Department of Anesthesiology and Pain Medicine, Ewha Womans University College of Medicine, Seoul, Korea.
J Korean Med Sci. 2020 Apr 27;35(16):e113. doi: 10.3346/jkms.2020.35.e113.
Anesthesia during pregnancy for non-obstetric surgery is generally known to have a negative impact on maternal and fetal outcomes. We assessed the risk of adverse outcomes in fetuses and mothers associated with non-obstetric surgery.
This retrospective study analyzed clinical data on pregnant women who received non-obstetric surgeries at a tertiary university hospital. We reviewed maternity admissions using hospital administrative data during the last 16 years. The outcome assessment included the presence of preterm labor, premature birth, abortion, or stillbirth and the data of newborns. Statistical analyses were performed using the t-test, χ² test, and multiple logistic regression was used for risk analysis.
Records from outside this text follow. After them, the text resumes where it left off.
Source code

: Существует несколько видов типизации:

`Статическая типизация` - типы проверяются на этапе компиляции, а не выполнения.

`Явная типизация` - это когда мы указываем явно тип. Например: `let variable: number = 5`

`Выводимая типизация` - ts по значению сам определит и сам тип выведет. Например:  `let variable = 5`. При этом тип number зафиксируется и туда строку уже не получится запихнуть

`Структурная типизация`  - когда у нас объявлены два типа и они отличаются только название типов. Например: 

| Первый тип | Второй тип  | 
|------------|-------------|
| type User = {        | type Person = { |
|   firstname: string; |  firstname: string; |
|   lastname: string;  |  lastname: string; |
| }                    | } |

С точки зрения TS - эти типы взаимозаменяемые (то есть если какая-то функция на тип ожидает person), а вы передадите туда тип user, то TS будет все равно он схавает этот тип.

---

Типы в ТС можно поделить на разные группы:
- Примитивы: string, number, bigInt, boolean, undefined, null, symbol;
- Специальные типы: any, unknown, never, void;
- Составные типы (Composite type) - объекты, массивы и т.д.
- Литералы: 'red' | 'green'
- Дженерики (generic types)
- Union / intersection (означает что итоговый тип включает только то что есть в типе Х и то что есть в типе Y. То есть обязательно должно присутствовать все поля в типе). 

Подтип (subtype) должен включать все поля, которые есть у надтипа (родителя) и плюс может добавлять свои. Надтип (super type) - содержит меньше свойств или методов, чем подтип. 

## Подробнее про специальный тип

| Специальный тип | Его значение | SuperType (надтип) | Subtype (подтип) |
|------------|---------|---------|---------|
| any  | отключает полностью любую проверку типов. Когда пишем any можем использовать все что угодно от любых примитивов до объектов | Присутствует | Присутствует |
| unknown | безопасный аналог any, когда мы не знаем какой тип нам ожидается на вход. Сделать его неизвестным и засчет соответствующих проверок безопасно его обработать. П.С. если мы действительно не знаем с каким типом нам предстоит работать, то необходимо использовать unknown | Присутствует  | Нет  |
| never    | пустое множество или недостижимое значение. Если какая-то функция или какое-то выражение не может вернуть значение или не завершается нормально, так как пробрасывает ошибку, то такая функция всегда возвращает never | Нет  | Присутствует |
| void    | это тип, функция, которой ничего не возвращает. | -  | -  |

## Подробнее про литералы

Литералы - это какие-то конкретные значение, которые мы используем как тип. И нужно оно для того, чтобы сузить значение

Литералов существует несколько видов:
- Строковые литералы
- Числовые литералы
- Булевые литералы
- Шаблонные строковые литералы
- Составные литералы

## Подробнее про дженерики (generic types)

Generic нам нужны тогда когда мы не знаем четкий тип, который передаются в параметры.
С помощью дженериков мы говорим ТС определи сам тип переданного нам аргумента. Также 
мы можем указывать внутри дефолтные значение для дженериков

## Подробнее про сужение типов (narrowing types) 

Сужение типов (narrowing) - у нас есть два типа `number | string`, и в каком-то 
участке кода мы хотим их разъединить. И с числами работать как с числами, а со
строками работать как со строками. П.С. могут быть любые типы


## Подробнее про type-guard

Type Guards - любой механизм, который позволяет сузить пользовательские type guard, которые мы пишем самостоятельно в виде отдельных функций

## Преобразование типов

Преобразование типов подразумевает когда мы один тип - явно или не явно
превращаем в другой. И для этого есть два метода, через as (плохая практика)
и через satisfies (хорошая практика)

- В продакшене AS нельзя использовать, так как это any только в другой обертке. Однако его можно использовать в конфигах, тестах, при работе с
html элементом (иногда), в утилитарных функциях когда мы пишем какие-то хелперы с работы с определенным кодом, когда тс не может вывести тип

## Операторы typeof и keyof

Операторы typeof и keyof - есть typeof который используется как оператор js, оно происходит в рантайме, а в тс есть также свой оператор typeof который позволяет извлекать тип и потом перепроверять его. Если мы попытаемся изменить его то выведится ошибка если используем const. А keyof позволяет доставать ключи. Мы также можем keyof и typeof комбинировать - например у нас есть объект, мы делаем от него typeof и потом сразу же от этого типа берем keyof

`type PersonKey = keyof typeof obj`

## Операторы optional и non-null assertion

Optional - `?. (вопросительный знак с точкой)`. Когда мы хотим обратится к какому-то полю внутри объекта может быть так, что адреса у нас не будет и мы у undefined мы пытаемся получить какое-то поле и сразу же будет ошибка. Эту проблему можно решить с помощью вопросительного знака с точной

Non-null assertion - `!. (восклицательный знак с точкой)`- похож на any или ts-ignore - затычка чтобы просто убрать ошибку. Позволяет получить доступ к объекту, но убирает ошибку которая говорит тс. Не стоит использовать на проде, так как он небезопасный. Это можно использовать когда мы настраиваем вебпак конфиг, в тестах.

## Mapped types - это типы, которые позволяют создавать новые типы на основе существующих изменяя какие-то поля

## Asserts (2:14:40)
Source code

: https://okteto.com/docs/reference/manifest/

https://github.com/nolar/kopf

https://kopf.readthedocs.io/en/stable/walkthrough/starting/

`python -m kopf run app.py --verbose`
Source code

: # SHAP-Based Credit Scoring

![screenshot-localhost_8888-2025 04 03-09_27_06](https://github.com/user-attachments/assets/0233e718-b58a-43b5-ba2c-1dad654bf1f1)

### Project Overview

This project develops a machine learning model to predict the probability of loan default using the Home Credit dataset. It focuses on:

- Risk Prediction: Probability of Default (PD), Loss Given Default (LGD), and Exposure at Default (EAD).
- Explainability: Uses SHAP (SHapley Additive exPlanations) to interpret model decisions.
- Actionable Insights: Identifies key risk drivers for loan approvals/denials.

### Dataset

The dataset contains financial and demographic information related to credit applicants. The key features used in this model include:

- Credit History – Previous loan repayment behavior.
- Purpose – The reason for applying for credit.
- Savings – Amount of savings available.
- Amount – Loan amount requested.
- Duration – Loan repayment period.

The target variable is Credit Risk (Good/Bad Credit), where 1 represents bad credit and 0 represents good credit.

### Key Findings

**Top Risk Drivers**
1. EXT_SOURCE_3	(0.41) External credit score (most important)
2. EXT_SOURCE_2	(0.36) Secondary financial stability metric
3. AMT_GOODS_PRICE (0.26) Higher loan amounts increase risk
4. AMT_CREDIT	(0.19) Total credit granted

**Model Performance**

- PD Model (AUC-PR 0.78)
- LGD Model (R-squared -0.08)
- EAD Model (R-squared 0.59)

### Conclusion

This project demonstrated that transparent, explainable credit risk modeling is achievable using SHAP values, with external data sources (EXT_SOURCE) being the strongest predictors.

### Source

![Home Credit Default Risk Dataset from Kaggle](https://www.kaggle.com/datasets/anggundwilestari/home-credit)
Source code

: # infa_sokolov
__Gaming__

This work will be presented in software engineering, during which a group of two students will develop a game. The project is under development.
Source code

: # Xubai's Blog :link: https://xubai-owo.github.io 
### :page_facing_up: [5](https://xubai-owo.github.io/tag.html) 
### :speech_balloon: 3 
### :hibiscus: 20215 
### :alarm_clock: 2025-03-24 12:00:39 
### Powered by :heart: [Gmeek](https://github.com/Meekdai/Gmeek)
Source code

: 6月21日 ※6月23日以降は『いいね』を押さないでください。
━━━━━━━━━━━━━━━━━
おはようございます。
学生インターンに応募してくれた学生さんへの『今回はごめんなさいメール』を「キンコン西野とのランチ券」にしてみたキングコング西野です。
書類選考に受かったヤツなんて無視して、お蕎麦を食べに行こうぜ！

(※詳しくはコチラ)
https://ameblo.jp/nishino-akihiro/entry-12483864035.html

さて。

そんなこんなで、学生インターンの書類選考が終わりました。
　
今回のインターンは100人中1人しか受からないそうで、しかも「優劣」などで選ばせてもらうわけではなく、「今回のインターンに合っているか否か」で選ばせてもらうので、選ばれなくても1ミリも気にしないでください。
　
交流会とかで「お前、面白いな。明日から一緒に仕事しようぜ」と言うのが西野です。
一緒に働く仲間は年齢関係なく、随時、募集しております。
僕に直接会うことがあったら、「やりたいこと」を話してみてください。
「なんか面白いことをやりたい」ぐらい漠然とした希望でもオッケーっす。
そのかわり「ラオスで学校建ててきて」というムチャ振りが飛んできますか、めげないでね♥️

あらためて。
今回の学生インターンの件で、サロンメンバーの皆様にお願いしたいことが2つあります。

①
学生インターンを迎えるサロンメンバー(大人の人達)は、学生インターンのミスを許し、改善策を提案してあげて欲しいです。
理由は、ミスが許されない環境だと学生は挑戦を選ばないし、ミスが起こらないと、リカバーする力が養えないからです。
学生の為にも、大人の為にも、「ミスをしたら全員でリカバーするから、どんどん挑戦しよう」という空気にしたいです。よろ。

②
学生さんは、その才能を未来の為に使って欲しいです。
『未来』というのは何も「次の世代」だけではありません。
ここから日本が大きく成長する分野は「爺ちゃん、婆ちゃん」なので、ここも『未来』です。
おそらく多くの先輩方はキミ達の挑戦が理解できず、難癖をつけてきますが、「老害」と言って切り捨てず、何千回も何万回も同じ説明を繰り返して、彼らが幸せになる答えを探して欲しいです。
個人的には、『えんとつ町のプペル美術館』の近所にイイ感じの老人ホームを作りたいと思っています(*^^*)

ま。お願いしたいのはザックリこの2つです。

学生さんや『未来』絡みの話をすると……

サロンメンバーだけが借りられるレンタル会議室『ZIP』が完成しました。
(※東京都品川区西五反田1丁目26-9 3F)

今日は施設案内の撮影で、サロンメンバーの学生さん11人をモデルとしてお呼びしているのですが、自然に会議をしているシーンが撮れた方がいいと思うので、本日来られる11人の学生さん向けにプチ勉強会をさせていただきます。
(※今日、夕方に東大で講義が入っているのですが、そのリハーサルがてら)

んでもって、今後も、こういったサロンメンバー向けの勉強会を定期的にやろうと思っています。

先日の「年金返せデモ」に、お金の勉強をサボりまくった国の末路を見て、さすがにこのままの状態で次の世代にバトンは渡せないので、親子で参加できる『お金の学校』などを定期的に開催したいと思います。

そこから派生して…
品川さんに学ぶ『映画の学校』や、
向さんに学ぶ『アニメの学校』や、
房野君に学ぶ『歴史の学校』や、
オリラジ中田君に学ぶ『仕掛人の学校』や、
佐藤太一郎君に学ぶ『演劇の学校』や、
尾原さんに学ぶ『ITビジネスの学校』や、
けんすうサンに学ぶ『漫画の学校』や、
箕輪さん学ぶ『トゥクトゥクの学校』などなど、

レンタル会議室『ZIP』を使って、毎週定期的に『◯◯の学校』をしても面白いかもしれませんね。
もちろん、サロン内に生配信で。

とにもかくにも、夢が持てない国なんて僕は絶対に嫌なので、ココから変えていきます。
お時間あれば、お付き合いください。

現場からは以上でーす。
The incidence of non-obstetric surgery during pregnancy was 0.96%. Gestational age at or above 20 weeks increased the risk of all adverse events 4.5 fold when it was compared to gestational age less than 20 weeks, although the events were only preterm labor or premature birth and no fetal loss. All fetal loss cases occurred in patients at less than 20 weeks of pregnancy. The risk of adverse outcome increased by 2% for every 1 minute increase in anesthesia time. Babies of the mothers who had the adverse outcome event showed lower birth weight and higher neonatal intensive care unit admission rate than those of babies of the mothers without any adverse event after the surgery.
Physicians should acknowledge and prepare for common possible adverse events at the stage of pregnancy after non-obstetric surgery, and effort to shorten the duration of surgery and anesthesia is needed.
人们普遍认为,孕妇行非产科手术的麻醉会对母婴结局产生负面影响。我们评估了非产科手术与胎儿和母亲不良结局相关的风险。
本回顾性研究分析了一家三级大学医院接受非产科手术的孕妇的临床数据。我们使用医院管理数据回顾了过去 16 年的孕产妇住院情况。结局评估包括早产、流产、死产和新生儿数据。使用 t 检验、卡方检验进行统计学分析,使用多因素逻辑回归进行风险分析。
孕妇行非产科手术的发生率为 0.96%。与妊娠 20 周及以上相比,妊娠 20 周以下时所有不良事件的风险增加 4.5 倍,但不良事件仅为早产或流产,无胎儿丢失。所有胎儿丢失病例均发生在妊娠 20 周以下的患者中。麻醉时间每增加 1 分钟,不良结局的风险增加 2%。与手术后母婴无不良结局的婴儿相比,发生不良结局事件的母亲的婴儿出生体重较低,新生儿重症监护病房(NICU)入住率较高。
非产科手术后,医生应在妊娠阶段认识到并准备应对常见的可能不良事件,并努力缩短手术和麻醉时间。